### Input data

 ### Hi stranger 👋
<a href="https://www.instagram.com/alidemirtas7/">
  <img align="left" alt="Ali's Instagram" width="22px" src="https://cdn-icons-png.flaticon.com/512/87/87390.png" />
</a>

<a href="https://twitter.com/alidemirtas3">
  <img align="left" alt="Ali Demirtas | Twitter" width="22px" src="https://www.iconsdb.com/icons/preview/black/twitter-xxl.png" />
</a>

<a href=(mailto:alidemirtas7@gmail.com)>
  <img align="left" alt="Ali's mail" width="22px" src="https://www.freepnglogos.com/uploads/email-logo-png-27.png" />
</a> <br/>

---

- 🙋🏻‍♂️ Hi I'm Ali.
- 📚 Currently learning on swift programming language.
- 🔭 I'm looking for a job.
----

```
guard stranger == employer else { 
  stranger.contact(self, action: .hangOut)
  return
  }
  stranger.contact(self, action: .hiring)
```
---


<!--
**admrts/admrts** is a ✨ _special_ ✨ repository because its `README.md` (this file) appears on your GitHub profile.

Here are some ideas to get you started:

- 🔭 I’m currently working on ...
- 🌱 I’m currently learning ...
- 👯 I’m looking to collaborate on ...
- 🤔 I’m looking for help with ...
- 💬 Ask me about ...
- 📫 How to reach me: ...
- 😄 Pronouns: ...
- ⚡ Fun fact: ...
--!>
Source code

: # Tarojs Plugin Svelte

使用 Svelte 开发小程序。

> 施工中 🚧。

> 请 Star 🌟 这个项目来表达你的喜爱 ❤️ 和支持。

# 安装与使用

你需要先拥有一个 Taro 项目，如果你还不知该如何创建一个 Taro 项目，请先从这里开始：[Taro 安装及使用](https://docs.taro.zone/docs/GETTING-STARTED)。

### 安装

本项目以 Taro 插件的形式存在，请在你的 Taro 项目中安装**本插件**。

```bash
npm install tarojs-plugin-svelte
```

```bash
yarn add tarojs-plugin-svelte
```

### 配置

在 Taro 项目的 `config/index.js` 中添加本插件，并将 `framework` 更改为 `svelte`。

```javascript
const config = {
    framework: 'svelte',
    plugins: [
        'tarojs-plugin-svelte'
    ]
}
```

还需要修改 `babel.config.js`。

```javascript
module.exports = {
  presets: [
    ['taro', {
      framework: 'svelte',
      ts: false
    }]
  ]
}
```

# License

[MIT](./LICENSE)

### Task to complete
Count how many lines in the entries hold "align" and reply with that number alone.

### Output for this exercise
3